§ Work required: Could you reproduce all the entries under this sentence exactly, leaving the images aside?
--------------------
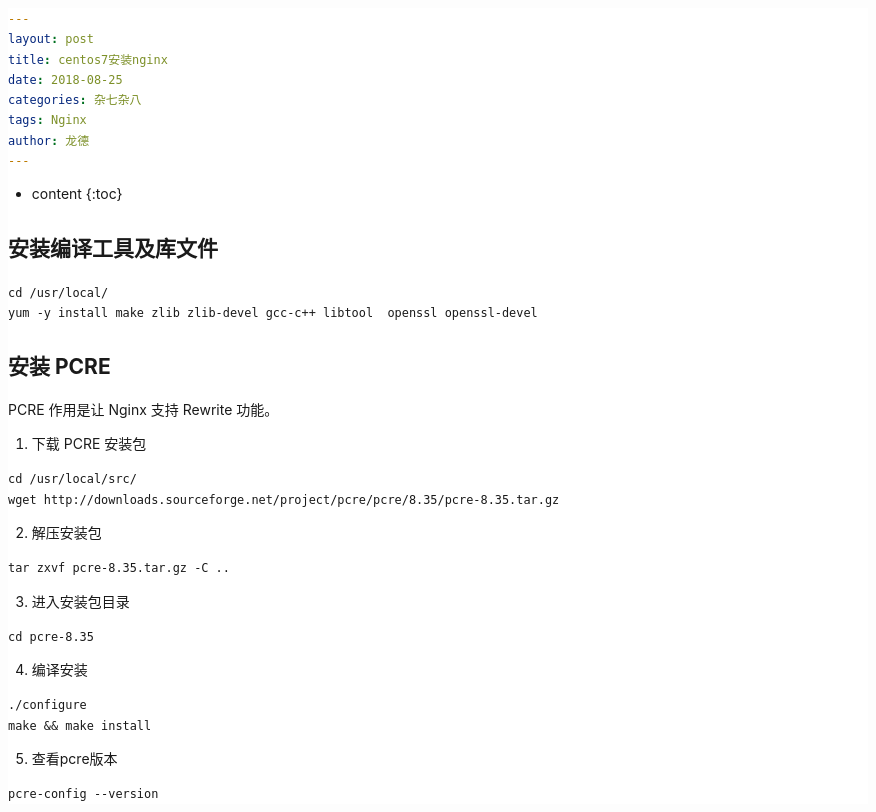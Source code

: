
```yaml
---
layout: post
title: centos7安装nginx
date: 2018-08-25
categories: 杂七杂八
tags: Nginx
author: 龙德
---
```


* content
{:toc}

## 安装编译工具及库文件

```
cd /usr/local/
yum -y install make zlib zlib-devel gcc-c++ libtool  openssl openssl-devel
```

## 安装 PCRE

PCRE 作用是让 Nginx 支持 Rewrite 功能。




1. 下载 PCRE 安装包

```
cd /usr/local/src/
wget http://downloads.sourceforge.net/project/pcre/pcre/8.35/pcre-8.35.tar.gz
```

2. 解压安装包

```
tar zxvf pcre-8.35.tar.gz -C ..
```

3. 进入安装包目录

```
cd pcre-8.35
```

4. 编译安装 

```
./configure
make && make install
```

5. 查看pcre版本

```
pcre-config --version
```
--------------------
§ Result of the exercise:
Source code

:
```yaml
---
layout: post
title: centos7安装nginx
date: 2018-08-25
categories: 杂七杂八
tags: Nginx
author: 龙德
---
```


* content
{:toc}

## 安装编译工具及库文件

```
cd /usr/local/
yum -y install make zlib zlib-devel gcc-c++ libtool  openssl openssl-devel
```

## 安装 PCRE

PCRE 作用是让 Nginx 支持 Rewrite 功能。




1. 下载 PCRE 安装包

```
cd /usr/local/src/
wget http://downloads.sourceforge.net/project/pcre/pcre/8.35/pcre-8.35.tar.gz
```

2. 解压安装包

```
tar zxvf pcre-8.35.tar.gz -C ..
```

3. 进入安装包目录

```
cd pcre-8.35
```

4. 编译安装 

```
./configure
make && make install
```

5. 查看pcre版本

```
pcre-config --version
```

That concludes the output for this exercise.